Interestingly, the aforementioned Nature publication reports using a combination of Illumina and Helicos sequencing, with the latter’s single-molecule sequencing capabilities providing an “advantageous complement” to the former’s data, as previously described. Since Helicos is now defunct, it will be interesting to see if such methodological complementarity can instead be provided by PacBio’s single-molecule sequencing.

How old can you go?  

As for “how old can you go” and still get sequenceable DNA, Prof. Willerslev said at the conference that “1 or 2 million years old should be possible.” A subsequent article by Millar & Lambert in Nature News & Views entitled Towards a million-year-old genome confirmed this and noted—as expected—that degradation of DNA into ever shorter fragments begins rapidly after death by action of the body’s own enzymes, and then by action of enzymes from microorganisms. The overall rate of decay of DNA is also influenced by environmental conditions are such as pH and, of course, temperature, as shown in the following graph, which was entitled ‘survival of the coldest.’

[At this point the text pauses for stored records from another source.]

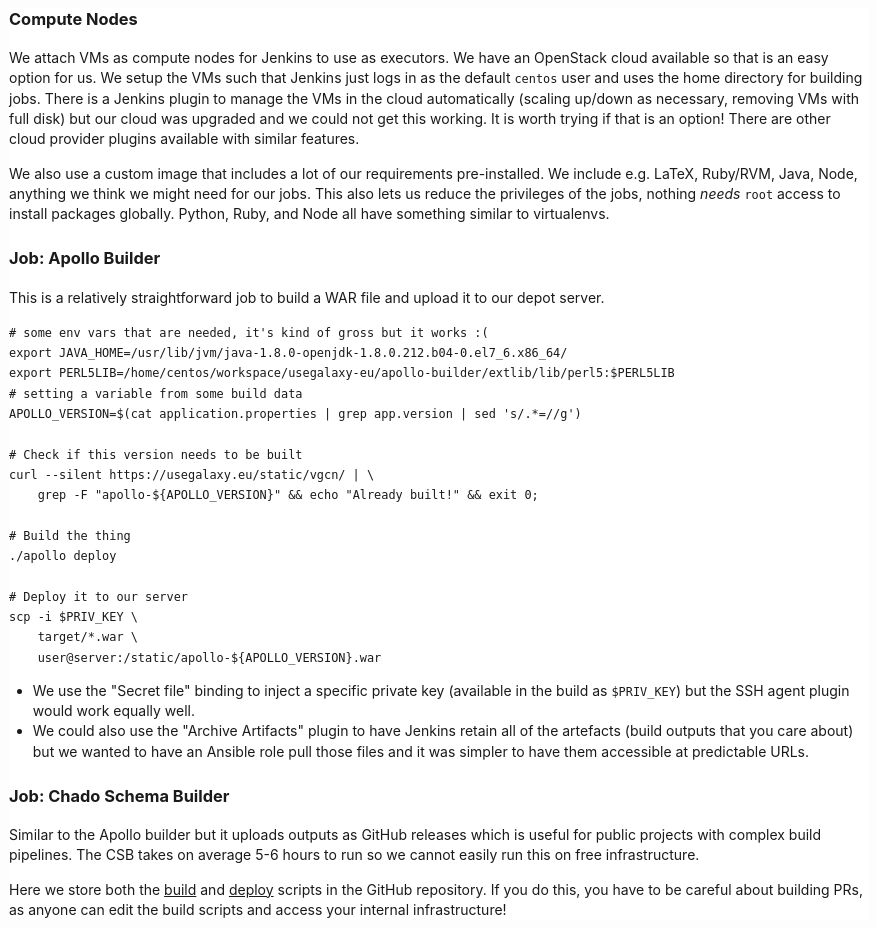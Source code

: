### Compute Nodes

We attach VMs as compute nodes for Jenkins to use as executors. We have an OpenStack cloud available so that is an easy option for us. We setup the VMs such that Jenkins just logs in as the default `centos` user and uses the home directory for building jobs. There is a Jenkins plugin to manage the VMs in the cloud automatically (scaling up/down as necessary, removing VMs with full disk) but our cloud was upgraded and we could not get this working. It is worth trying if that is an option! There are other cloud provider plugins available with similar features.

We also use a custom image that includes a lot of our requirements pre-installed. We include e.g. LaTeX, Ruby/RVM, Java, Node, anything we think we might need for our jobs. This also lets us reduce the privileges of the jobs, nothing *needs* `root` access to install packages globally. Python, Ruby, and Node all have something similar to virtualenvs.

### Job: Apollo Builder

This is a relatively straightforward job to build a WAR file and upload it to our depot server.

```console
# some env vars that are needed, it's kind of gross but it works :(
export JAVA_HOME=/usr/lib/jvm/java-1.8.0-openjdk-1.8.0.212.b04-0.el7_6.x86_64/
export PERL5LIB=/home/centos/workspace/usegalaxy-eu/apollo-builder/extlib/lib/perl5:$PERL5LIB
# setting a variable from some build data
APOLLO_VERSION=$(cat application.properties | grep app.version | sed 's/.*=//g')

# Check if this version needs to be built
curl --silent https://usegalaxy.eu/static/vgcn/ | \
	grep -F "apollo-${APOLLO_VERSION}" && echo "Already built!" && exit 0;

# Build the thing
./apollo deploy

# Deploy it to our server
scp -i $PRIV_KEY \
	target/*.war \
    user@server:/static/apollo-${APOLLO_VERSION}.war
```

- We use the "Secret file" binding to inject a specific private key (available in the build as `$PRIV_KEY`) but the SSH agent plugin would work equally well.
- We could also use the "Archive Artifacts" plugin to have Jenkins retain all of the artefacts (build outputs that you care about) but we wanted to have an Ansible role pull those files and it was simpler to have them accessible at predictable URLs.

### Job: Chado Schema Builder

Similar to the Apollo builder but it uploads outputs as GitHub releases which is useful for public projects with complex build pipelines. The CSB takes on average 5-6 hours to run so we cannot easily run this on free infrastructure.

Here we store both the [build](https://github.com/hexylena/chado-schema-builder/blob/master/.ci/run.sh) and [deploy](https://github.com/hexylena/chado-schema-builder/blob/master/.ci/upload.sh) scripts in the GitHub repository. If you do this, you have to be careful about building PRs, as anyone can edit the build scripts and access your internal infrastructure!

Plot of the rate of DNA decay vs. temperature for estimated half-lives of 30- and 100-base-pair (bp) DNA fragments. The estimated ages and temperatures of material used to recover the genomes of a Neanderthal (N), a woolly mammoth (M) and the horse fossil discovered at Thistle Creek, Canada (H) are shown [C. D. Millar & D. M. Lambert, Nature, Vol. 499, pp. 34-35 (2013)].

In closing this blog, I encourage you to get an appreciation for the impressive technical depth and scientific breadth of this conference by taking a look at the list of presentation titles and abstract, if you haven’t done that already.  NGS has truly revolutionized multiple and diverse fields of basic science and enabled a seemingly never-ending series of new and improved applications. Among these are studies of metagenomics and microbiomes, which will be the subject of this blog in the near future.

As always, your comments are welcomed.